Simply stated, the global community after the toppling should have invested time in nation-building. However, politically in the United States, it would have killed Obama’s chances at re-election probably. In a Canadian public opinion poll, 41% thought the West was right to take part in Libya while 33% believed the mission was wrong, with 25% being unsure. Becoming involved in such a large-scale, nation-building operation with military advisors on the ground would have resulted in fearful comparisons to both Vietnam and the beginning of the Iraq War. The Iraq War too was not even concluded yet (it would officially end in December of 2011) and many of those running on the Republican side would have used that action to criticize him going into the election. 

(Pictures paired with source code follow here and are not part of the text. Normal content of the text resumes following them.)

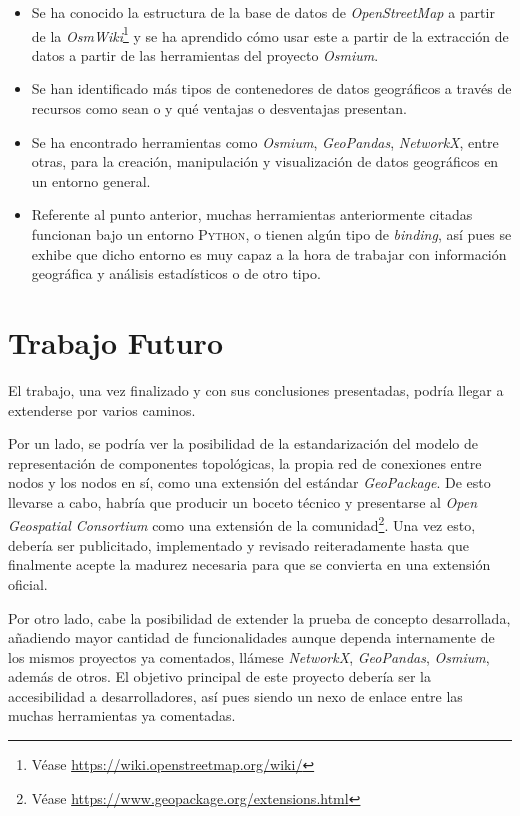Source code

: \begin{itemize}
	\setlength\itemsep{0em}
	\item Se ha conocido la estructura de la base de datos de \textit{OpenStreetMap} a partir de la \textit{OsmWiki}\footnote{Véase \url{https://wiki.openstreetmap.org/wiki/}} y se ha aprendido cómo usar este a partir de la extracción de datos a partir de las herramientas del proyecto \textit{Osmium}.
	
	\item Se han identificado más tipos de contenedores de datos geográficos a través de recursos como sean \autocite{volaya} o \autocite{bolstad} y qué ventajas o desventajas presentan.
	
	\item Se ha encontrado herramientas como \textit{Osmium}, \textit{GeoPandas}, \textit{NetworkX}, entre otras, para la creación, manipulación y visualización de datos geográficos en un entorno general.
	
	\item Referente al punto anterior, muchas herramientas anteriormente citadas funcionan bajo un entorno \textsc{Python}, o tienen algún tipo de \textit{binding}, así pues se exhibe que dicho entorno es muy capaz a la hora de trabajar con información geográfica y análisis estadísticos o de otro tipo.
\end{itemize}

\section{Trabajo Futuro}
El trabajo, una vez finalizado y con sus conclusiones presentadas, podría llegar a extenderse por varios caminos.

Por un lado, se podría ver la posibilidad de la estandarización del modelo de representación de componentes topológicas, la propia red de conexiones entre nodos y los nodos en sí, como una extensión del estándar \textit{GeoPackage}. De esto llevarse a cabo, habría que producir un boceto técnico y presentarse al \textit{Open Geospatial Consortium} como una extensión de la comunidad\footnote{Véase \url{https://www.geopackage.org/extensions.html}}. Una vez esto, debería ser publicitado, implementado y revisado reiteradamente hasta que finalmente acepte la madurez necesaria para que se convierta en una extensión oficial.

Por otro lado, cabe la posibilidad de extender la prueba de concepto desarrollada, añadiendo mayor cantidad de funcionalidades aunque dependa internamente de los mismos proyectos ya comentados, llámese \textit{NetworkX}, \textit{GeoPandas}, \textit{Osmium}, además de otros. El objetivo principal de este proyecto debería ser la accesibilidad a desarrolladores, así pues siendo un nexo de enlace entre las muchas herramientas ya comentadas.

Despite the political costs, an intervention plan could have worked. However, it would need to be constructed effectively and be extremely well-planned, with all sides and differing viewpoints considered and listened to and a clear exit strategy when it would be apparent that things either were not working as well as intended or were otherwise going to be costly. It would need to be built upon the successes of previous COIN operations, like how the Peruvian government dealt with Abimael Guzmán’s Shining Path movement in 1992 or how the British intervened in Sierra Leone from the 1990’s to 2000.

Unlike other nations and institutions at the time, though, the Canadian military seemed proactive in recognizing that a more effective nation-building technique was required for Libya. In an article for the Canadian newspaper the Ottawa Citizen, “Canadian military intelligence officers predicted in 2011 that Libya could descend into a lengthy civil war if foreign countries provided assistance to rebels opposing the country’s dictator Muammar Gaddafi”. 

Perhaps had the Canadian government been more involved in the overall planning phase instead of being relegated to the sidelines, the countries and international institutions involved may have become more recognizant of the necessary steps needed to put in place a functioning and democratically recognized government instead of having the country devolve into a civil war.